#### [What the task requires]
Below is a block of records. Copy every line in it that contains the word "binom".

[Records to process — start]

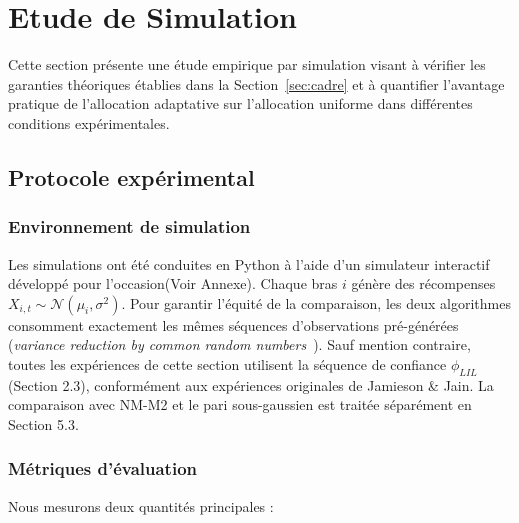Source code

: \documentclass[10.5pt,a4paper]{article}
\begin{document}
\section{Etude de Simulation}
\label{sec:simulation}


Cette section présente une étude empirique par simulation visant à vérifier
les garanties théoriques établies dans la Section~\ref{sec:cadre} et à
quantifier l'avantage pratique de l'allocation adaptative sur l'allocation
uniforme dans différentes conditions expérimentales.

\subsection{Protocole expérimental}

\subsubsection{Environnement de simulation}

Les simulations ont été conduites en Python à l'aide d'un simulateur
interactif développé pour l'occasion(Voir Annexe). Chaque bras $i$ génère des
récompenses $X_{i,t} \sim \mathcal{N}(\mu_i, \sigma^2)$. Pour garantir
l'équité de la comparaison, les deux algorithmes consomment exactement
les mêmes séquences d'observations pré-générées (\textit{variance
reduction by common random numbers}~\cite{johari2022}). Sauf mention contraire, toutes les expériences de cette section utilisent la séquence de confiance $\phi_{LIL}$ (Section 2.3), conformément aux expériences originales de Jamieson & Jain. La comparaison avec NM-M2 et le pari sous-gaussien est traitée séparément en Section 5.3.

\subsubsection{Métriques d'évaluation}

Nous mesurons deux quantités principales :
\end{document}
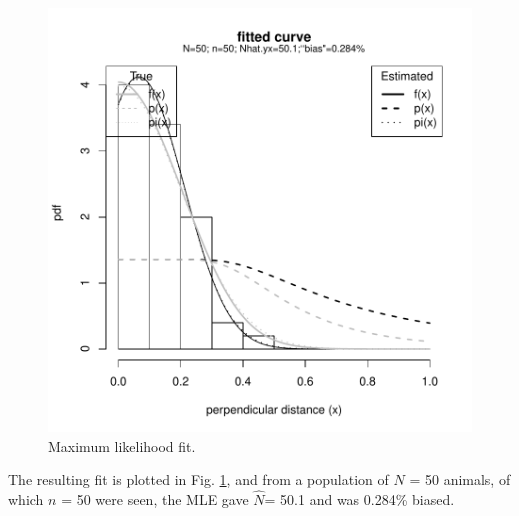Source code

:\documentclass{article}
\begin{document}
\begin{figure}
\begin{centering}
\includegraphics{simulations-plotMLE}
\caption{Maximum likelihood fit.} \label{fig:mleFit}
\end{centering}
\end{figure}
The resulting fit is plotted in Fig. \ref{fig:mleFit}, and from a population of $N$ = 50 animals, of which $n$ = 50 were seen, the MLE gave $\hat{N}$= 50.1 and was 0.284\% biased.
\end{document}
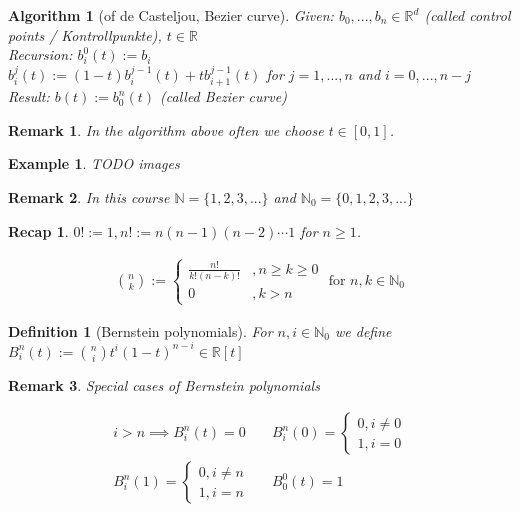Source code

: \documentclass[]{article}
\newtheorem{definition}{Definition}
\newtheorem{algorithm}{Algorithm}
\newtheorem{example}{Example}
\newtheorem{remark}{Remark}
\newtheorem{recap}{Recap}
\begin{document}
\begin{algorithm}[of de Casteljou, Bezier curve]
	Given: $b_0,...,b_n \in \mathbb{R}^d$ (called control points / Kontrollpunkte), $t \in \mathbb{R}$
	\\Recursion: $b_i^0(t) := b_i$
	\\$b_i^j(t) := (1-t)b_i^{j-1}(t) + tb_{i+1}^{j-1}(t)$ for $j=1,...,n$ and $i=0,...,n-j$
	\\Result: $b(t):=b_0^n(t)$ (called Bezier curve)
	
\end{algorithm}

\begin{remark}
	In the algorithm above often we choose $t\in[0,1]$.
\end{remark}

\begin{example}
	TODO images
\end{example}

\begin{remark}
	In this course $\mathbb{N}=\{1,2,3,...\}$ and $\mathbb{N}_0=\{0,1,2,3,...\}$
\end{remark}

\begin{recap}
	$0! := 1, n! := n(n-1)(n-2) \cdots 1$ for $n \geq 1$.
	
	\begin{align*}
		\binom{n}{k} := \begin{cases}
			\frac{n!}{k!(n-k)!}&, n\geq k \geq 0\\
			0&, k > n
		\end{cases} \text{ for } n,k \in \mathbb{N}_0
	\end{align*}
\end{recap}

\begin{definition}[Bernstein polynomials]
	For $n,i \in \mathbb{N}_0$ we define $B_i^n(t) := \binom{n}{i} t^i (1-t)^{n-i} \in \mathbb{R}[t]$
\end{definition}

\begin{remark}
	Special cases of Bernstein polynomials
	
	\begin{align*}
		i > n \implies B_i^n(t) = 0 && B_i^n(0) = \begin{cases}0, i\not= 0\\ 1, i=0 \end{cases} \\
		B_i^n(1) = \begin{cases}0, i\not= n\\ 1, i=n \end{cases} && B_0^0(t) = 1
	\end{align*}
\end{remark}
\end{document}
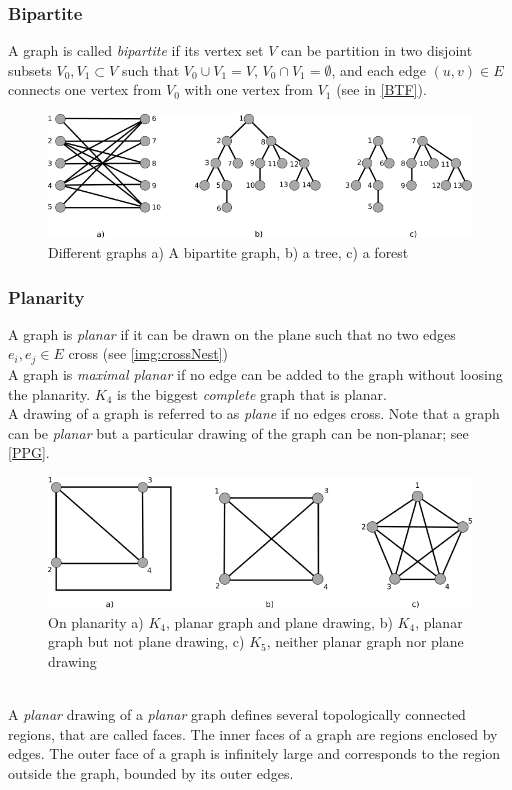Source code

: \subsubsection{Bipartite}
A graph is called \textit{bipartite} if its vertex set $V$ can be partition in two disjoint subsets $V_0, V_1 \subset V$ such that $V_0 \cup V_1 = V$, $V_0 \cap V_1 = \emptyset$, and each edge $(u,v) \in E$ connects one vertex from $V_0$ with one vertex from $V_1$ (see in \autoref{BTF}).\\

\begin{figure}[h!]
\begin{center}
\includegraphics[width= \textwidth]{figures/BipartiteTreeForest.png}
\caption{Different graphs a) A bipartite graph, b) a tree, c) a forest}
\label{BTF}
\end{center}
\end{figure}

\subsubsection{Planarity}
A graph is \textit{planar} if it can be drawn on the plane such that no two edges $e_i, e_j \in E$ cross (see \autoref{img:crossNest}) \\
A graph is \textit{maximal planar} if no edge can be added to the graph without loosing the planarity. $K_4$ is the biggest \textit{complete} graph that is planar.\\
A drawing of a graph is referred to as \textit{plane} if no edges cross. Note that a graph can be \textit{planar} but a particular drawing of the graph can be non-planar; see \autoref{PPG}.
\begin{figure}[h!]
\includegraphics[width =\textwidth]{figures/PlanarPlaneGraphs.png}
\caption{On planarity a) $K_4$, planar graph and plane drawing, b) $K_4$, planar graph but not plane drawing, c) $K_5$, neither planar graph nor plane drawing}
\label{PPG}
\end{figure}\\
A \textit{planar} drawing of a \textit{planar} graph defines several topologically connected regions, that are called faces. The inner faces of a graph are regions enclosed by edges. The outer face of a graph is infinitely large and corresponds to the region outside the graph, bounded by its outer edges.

[Records to process — finish]
[Records to process — start]

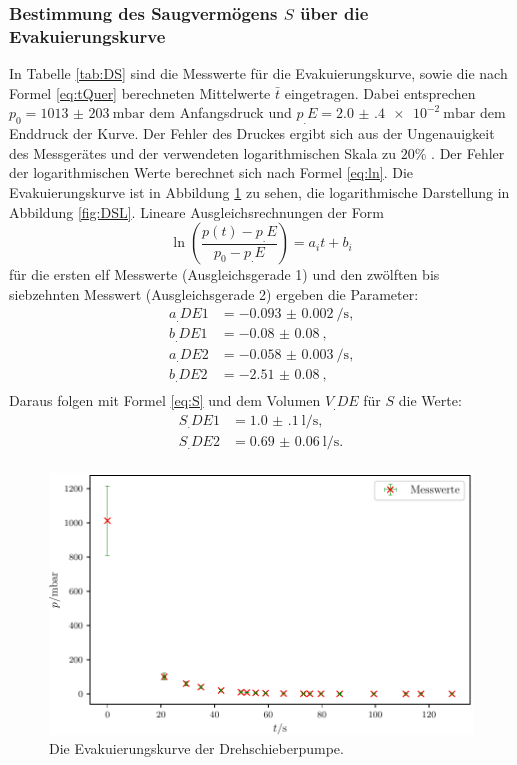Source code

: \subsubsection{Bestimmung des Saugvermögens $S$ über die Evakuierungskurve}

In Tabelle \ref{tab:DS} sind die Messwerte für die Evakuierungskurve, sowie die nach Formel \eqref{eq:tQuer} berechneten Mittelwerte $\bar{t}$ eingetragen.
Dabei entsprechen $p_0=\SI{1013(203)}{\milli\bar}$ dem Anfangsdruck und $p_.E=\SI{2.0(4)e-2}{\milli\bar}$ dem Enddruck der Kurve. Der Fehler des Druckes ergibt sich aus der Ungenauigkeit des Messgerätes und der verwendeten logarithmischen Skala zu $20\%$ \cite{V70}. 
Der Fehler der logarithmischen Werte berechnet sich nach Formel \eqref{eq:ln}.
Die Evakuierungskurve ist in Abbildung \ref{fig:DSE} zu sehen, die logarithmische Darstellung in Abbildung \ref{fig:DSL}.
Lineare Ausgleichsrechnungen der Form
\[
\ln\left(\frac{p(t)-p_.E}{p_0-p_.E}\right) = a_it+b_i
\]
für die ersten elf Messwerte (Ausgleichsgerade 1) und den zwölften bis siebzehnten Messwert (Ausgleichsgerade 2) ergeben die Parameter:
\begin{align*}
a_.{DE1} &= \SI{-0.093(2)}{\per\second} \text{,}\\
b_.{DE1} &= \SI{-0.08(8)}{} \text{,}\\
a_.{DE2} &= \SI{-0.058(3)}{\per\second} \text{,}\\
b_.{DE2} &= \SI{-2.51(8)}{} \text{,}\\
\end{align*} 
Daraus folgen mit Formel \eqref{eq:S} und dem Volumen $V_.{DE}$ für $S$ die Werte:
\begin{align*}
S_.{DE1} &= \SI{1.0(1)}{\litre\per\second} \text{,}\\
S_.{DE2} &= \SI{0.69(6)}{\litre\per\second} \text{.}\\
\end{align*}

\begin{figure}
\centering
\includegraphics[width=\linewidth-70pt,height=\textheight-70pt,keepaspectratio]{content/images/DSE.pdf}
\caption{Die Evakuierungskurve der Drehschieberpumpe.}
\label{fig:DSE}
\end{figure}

[Records to process — finish]

#### [Answer space]
		\binom{n}{k} := \begin{cases}
	For $n,i \in \mathbb{N}_0$ we define $B_i^n(t) := \binom{n}{i} t^i (1-t)^{n-i} \in \mathbb{R}[t]$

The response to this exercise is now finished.